A lot of scientists and researchers disagree on the subject, of course. I mean, hell, nobody can agree on which Rocky flick is the best, so how could they possibly decide on whether or not alternate universes are a go? (Me, I love Rocky II, always have, although, in my heart of hearts, I know that the first one is the best one. And Rocky Balboa comes out in a few weeks, so I need to reserve judgement until watching this final chapter. As should you.)
Do parellel universes exist?
I don't doubt it.
Just the other day I looked down the street, towards the sky, and it's gone -- Mount Fuji, I mean.
It's not there on certain days. Invisible. Unseen.

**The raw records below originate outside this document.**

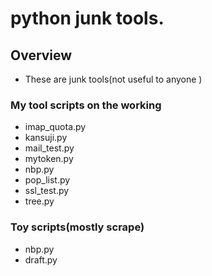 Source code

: python junk tools.
=================
## Overview
- These are junk tools(not useful to anyone )

### My tool scripts on the working
- imap_quota.py
- kansuji.py
- mail_test.py
- mytoken.py
- nbp.py
- pop_list.py
- ssl_test.py
- tree.py

### Toy scripts(mostly scrape)
- nbp.py
- draft.py
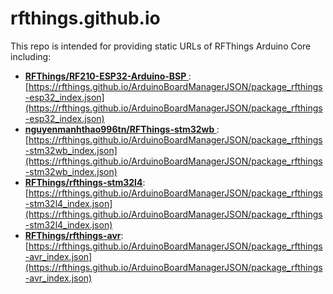 # rfthings.github.io
This repo is intended for providing static URLs of RFThings Arduino Core including:
* [<b><u> RFThings/RF210-ESP32-Arduino-BSP </u></b>](https://github.com/RFThings/RF210-ESP32-Arduino-BSP): [https://rfthings.github.io/ArduinoBoardManagerJSON/package_rfthings-esp32_index.json](https://rfthings.github.io/ArduinoBoardManagerJSON/package_rfthings-esp32_index.json)
* [<b><u> nguyenmanhthao996tn/RFThings-stm32wb </u></b>](https://github.com/nguyenmanhthao996tn/RFThings-stm32wb): [https://rfthings.github.io/ArduinoBoardManagerJSON/package_rfthings-stm32wb_index.json](https://rfthings.github.io/ArduinoBoardManagerJSON/package_rfthings-stm32wb_index.json)
* [<b><u>RFThings/rfthings-stm32l4</u></b>](https://github.com/RFThings/rfthings-stm32l4): [https://rfthings.github.io/ArduinoBoardManagerJSON/package_rfthings-stm32l4_index.json](https://rfthings.github.io/ArduinoBoardManagerJSON/package_rfthings-stm32l4_index.json)
* [<b><u>RFThings/rfthings-avr</u></b>](https://github.com/RFThings/rfthings-avr): [https://rfthings.github.io/ArduinoBoardManagerJSON/package_rfthings-avr_index.json](https://rfthings.github.io/ArduinoBoardManagerJSON/package_rfthings-avr_index.json)
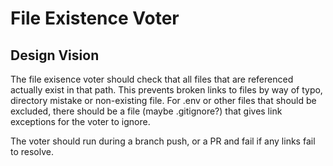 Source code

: # File Existence Voter

## Design Vision
The file exisence voter should check that all files that are referenced actually exist in that path. This prevents broken links to files by way of typo, directory mistake or non-existing file.
For .env or other files that should be excluded, there should be a file (maybe .gitignore?) that gives link exceptions for the voter to ignore.

The voter should run during a branch push, or a PR and fail if any links fail to resolve.
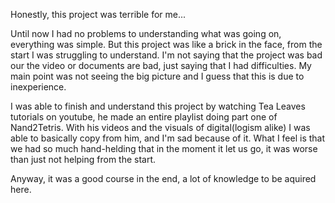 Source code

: Honestly, this project was terrible for me...


Until now I had no problems to understanding what was going on, everything was simple. But this project was like a brick in the face, from the start I was struggling to understand. I'm not
saying that the project was bad our the video or documents are bad, just saying that I had difficulties. My main point was not seeing the big picture and I guess that this is due to inexperience.

I was able to finish and understand this project by watching Tea Leaves tutorials on youtube, he made an entire playlist doing part one of Nand2Tetris. With his videos and the visuals of digital(logism alike) I was able to basically copy from him, and I'm sad because of it.
 What I feel is that we had so much hand-helding that in the moment it let us go, it was worse than just not helping from the start.

Anyway, it was a good course in the end, a lot of knowledge to be aquired here.
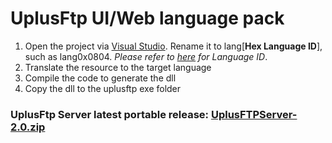 # UplusFtp UI/Web language pack

 1) Open the project via [Visual Studio](https://visualstudio.microsoft.com/). Rename it to lang[__Hex Language ID__], such as lang0x0804. *Please refer to [here](https://docs.microsoft.com/en-us/windows-hardware/manufacture/desktop/available-language-packs-for-windows) for Language ID*.
 2) Translate the resource to the target language
 3) Compile the code to generate the dll
 4) Copy the dll to the uplusftp exe folder
  
### UplusFtp Server latest portable release: [UplusFTPServer-2.0.zip](http://uplusware.net/download/UplusFTPServer-2.0.zip)
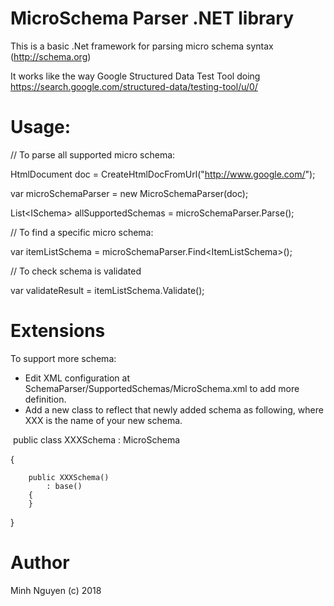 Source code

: # MicroSchema Parser .NET library

This is a basic .Net framework for parsing micro schema syntax (http://schema.org) 

It works like the way Google Structured Data Test Tool doing https://search.google.com/structured-data/testing-tool/u/0/ 

# Usage:

// To parse all supported micro schema:

HtmlDocument doc = CreateHtmlDocFromUrl("http://www.google.com/");

var microSchemaParser = new MicroSchemaParser(doc);

List\<ISchema\> allSupportedSchemas = microSchemaParser.Parse();
  
  

// To find a specific micro schema:

var itemListSchema = microSchemaParser.Find\<ItemListSchema\>();
  

// To check schema is validated

var validateResult = itemListSchema.Validate();

# Extensions

To support more schema:
* Edit XML configuration at SchemaParser/SupportedSchemas/MicroSchema.xml to add more definition.
* Add a new class to reflect that newly added schema as following, where XXX is the name of your new schema.
  
  public class XXXSchema : MicroSchema
  
  {  
  
        public XXXSchema()        
            : base()
        {
        }
  }

# Author
 Minh Nguyen (c) 2018
 
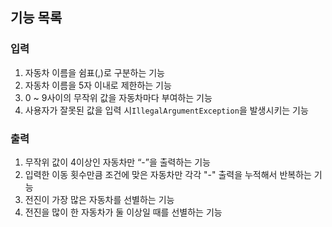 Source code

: ## 기능 목록

### 입력

1. 자동차 이름을 쉼표(,)로 구분하는 기능
2. 자동차 이름을 5자 이내로 제한하는 기능
3. 0 ~ 9사이의 무작위 값을 자동차마다 부여하는 기능
4. 사용자가 잘못된 값을 입력 시`IllegalArgumentException`을 발생시키는 기능

### 출력

1. 무작위 값이 4이상인 자동차만 “-”을 출력하는 기능
2. 입력한 이동 횟수만큼 조건에 맞은 자동차만 각각 "-" 출력을 누적해서 반복하는 기능
3. 전진이 가장 많은 자동차를 선별하는 기능
4. 전진을 많이 한 자동차가 둘 이상일 때를 선별하는 기능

On particular days, when winter is fickle, when the air is cool and the clouds are thick, layers upon layers of mist will shroud this, the tallest, grandest of mountains in Japan. Rendering it, well, gone, for all intents and purposes. (Do mountains have intents? Or purposes, for that matter? Just go with me here, okay?)
It's as if David Copperfield decided that the Statue of Liberty wasn't a big enough peak to make disappear and decided, instead, to try his luck with a steeper, craggier target. (Tommy Lee Jones wasn't available, so he opted for Fuji.)
And yet, even when I can't see it, Mount Fuji is there. Hiding. Cloaked. Shrouded.
Which makes me wonder.
What else is here, around me, within me, that can't be seen but must be present?
Like that episode of Mork and Mindy, the one where Robin Williams somehow shrank into Pam Dawber's kitchen tablecloth and discovered another, smaller universe contained within the confines of the molecules of that red-and-white checkered spread of fabric, a world where Steve Martin, in a 'special guest appearance', ran rampant in fields of green and gold.
(Missed that one? You should totally check it out. Completely screwed with my head at the age of seven, and had me checking out various tablecloths on various tables and thinking: "Hmmm...")
Current science -- or what little I understand of it, anyways -- renders the infinite into a somewhat more palatable state of possibility. Fragments of alternate galaxies could be here, now, around us, like Fuji in the fog.
If we're careful, and alert, and awake to the possibility, I'm certain that one day, sometime soon, those worlds will make themselves clear, perhaps even permeable.
We will cross through them, cold and bracing, like fingers pinching snow.